The rally at Niagara Square, organized by the WNY Youth Climate Council, opened with a speech by Jamie Moore, a junior Niagara University environmental science major, on the dangers of inaction, including global food shortage and drought.
“We have a responsibility to our future selves, to our children and grandchildren, to take action today,” Moore told the crowd. “Otherwise, we are on the path to our planet becoming uninhabitable.”
Buffalonians Janet Goodsell and Elizabeth Kauffman attended the rally in solidarity with young people and spoke of their concerns for them, like their children and grandchildren, who will have to “bear the brunt of the climate crisis.”
“We want to leave them a world they can live in, like we were born into,” Goodsell said.

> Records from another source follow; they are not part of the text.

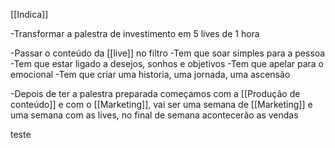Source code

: [[Indica]]

-Transformar a palestra de investimento em 5 lives de 1 hora

-Passar o conteúdo da [[live]] no filtro
	-Tem que soar simples para a pessoa
	-Tem que estar ligado a desejos, sonhos e objetivos
	-Tem que apelar para o emocional
	-Tem que criar uma historia, uma jornada, uma ascensão 

-Depois de ter a palestra preparada começamos com a [[Produção de conteúdo]] e com o [[Marketing]], vai ser uma semana de [[Marketing]] e uma semana com as lives, no final de semana acontecerão as vendas



teste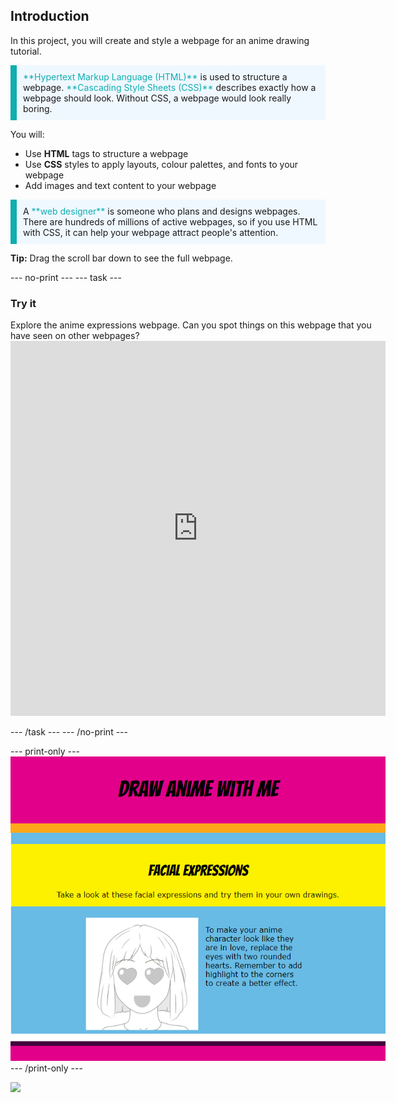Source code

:## Introduction

In this project, you will create and style a webpage for an anime drawing tutorial. 

<p style="border-left: solid; border-width:10px; border-color: #0faeb0; background-color: aliceblue; padding: 10px;">
<span style="color: #0faeb0">**Hypertext Markup Language (HTML)**</span> is used to structure a webpage. <span style="color: #0faeb0">**Cascading Style Sheets (CSS)**</span> describes exactly how a webpage should look. Without CSS, a webpage would look really boring.
</p>

You will:
+ Use **HTML** tags to structure a webpage
+ Use **CSS** styles to apply layouts, colour palettes, and fonts to your webpage
+ Add images and text content to your webpage

<p style="border-left: solid; border-width:10px; border-color: #0faeb0; background-color: aliceblue; padding: 10px;">
A <span style="color: #0faeb0">**web designer**</span> is someone who plans and designs webpages. There are hundreds of millions of active webpages, so if you use HTML with CSS, it can help your webpage attract people's attention. 
</p>

**Tip:** Drag the scroll bar down to see the full webpage. 

--- no-print ---
--- task ---
### Try it
<div style="display: flex; flex-wrap: wrap">
<div style="flex-basis: 175px; flex-grow: 1">  
Explore the anime expressions webpage. Can you spot things on this webpage that you have seen on other webpages?

<iframe src="https://editor.raspberrypi.org/en/embed/viewer/anime-expressions-example" width="600" height="600" frameborder="0" marginwidth="0" marginheight="0" allowfullscreen> </iframe>


--- /task ---
--- /no-print ---

--- print-only ---
![Completed project](images/solution.PNG)
--- /print-only ---

![](http://code.org/api/hour/begin_coderdojo_anime.png)


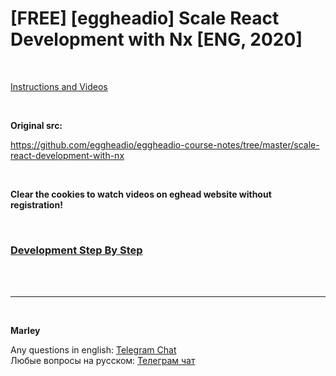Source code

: # [FREE] [eggheadio] Scale React Development with Nx [ENG, 2020]

<br/>

<a href="https://egghead.io/playlists/scale-react-development-with-nx-4038">Instructions and Videos</a>

<br/>

**Original src:**

https://github.com/eggheadio/eggheadio-course-notes/tree/master/scale-react-development-with-nx

<br/>

**Clear the cookies to watch videos on eghead website without registration!**

<br/>

### [Development Step By Step](./Development.md)

<br/>

<br/>

---

<br/>

**Marley**

Any questions in english: <a href="https://jsdev.org/chat/">Telegram Chat</a>  
Любые вопросы на русском: <a href="https://jsdev.ru/chat/">Телеграм чат</a>
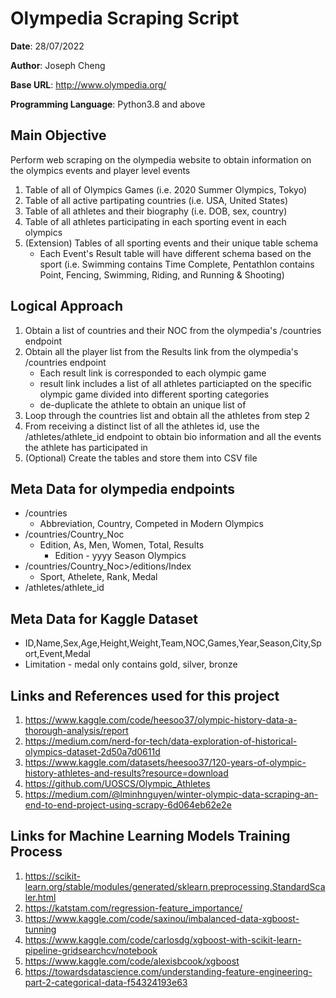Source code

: # Olympedia Scraping Script

**Date**: 28/07/2022

**Author**: Joseph Cheng

**Base URL**: http://www.olympedia.org/

**Programming Language**: Python3.8 and above

## Main Objective

Perform web scraping on the olympedia website to obtain information on the olympics events and player level events

1. Table of all of Olympics Games (i.e. 2020 Summer Olympics, Tokyo)
2. Table of all active partipating countries (i.e. USA, United States)
3. Table of all athletes and their biography (i.e. DOB, sex, country)
3. Table of all athletes participating in each sporting event in each olympics
5. (Extension) Tables of all sporting events and their unique table schema
    - Each Event's Result table will have different schema based on the sport (i.e. Swimming contains Time Complete, Pentathlon contains Point, Fencing, Swimming, Riding, and Running & Shooting)

## Logical Approach
1. Obtain a list of countries and their NOC from the olympedia's /countries endpoint
2. Obtain all the player list from the Results link from the olympedia's /countries endpoint
    - Each result link is corresponded to each olympic game
    - result link includes a list of all athletes particiapted on the specific olympic game divided into different sporting categories
    - de-duplicate the athlete to obtain an unique list of 
3. Loop through the countries list and obtain all the athletes from step 2
4. From receiving a distinct list of all the athletes id, use the /athletes/athlete_id endpoint to obtain bio information and all the events the athlete has participated in
5. (Optional) Create the tables and store them into CSV file

## Meta Data for olympedia endpoints
- /countries
    - Abbreviation, Country, Competed in Modern Olympics
- /countries/Country_Noc
    - Edition, As, Men, Women, Total, Results
        - Edition - yyyy Season Olympics
-  /countries/Country_Noc>/editions/Index
    - Sport, Athelete, Rank, Medal
- /athletes/athlete_id

## Meta Data for Kaggle Dataset
- ID,Name,Sex,Age,Height,Weight,Team,NOC,Games,Year,Season,City,Sport,Event,Medal
- Limitation - medal only contains gold, silver, bronze

## Links and References used for this project
1. https://www.kaggle.com/code/heesoo37/olympic-history-data-a-thorough-analysis/report
2. https://medium.com/nerd-for-tech/data-exploration-of-historical-olympics-dataset-2d50a7d0611d
3. https://www.kaggle.com/datasets/heesoo37/120-years-of-olympic-history-athletes-and-results?resource=download
4. https://github.com/UOSCS/Olympic_Athletes
5. https://medium.com/@lminhnguyen/winter-olympic-data-scraping-an-end-to-end-project-using-scrapy-6d064eb62e2e

## Links for Machine Learning Models Training Process
1. https://scikit-learn.org/stable/modules/generated/sklearn.preprocessing.StandardScaler.html
2. https://katstam.com/regression-feature_importance/
3. https://www.kaggle.com/code/saxinou/imbalanced-data-xgboost-tunning
4. https://www.kaggle.com/code/carlosdg/xgboost-with-scikit-learn-pipeline-gridsearchcv/notebook
5. https://www.kaggle.com/code/alexisbcook/xgboost
6. https://towardsdatascience.com/understanding-feature-engineering-part-2-categorical-data-f54324193e63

“I’ve been doing environmental protests for years and years,” Kauffman said. “It’s critical now. It’s absolutely critical.”
Throughout the rally, speakers addressed the audience, covering topics from climate science to the importance of demonstration.
UB architecture professor Nick Rajkovich shared and discussed the power of young people.
“This is the thing that will define your generation.” Rajkovich told the crowd. “Find the things that get you excited and make it happen. The world needs you to make it happen.”
Akron High School seniors Julia George and Maria Johnson said climate change is a topic that should be important to everyone.
“It’s something we can all unite under. We all stand on the same Earth and I think it’s something that we should stand for,” George said.
“The environment is the basis of our life. Without it, what are we gonna do? We can’t let this go,” Johnson said.
The girls had a message: to stand up for what you believe in.
“Without people like this,” Johnson said, gesturing to the crowd. “Nothing’s going to change.”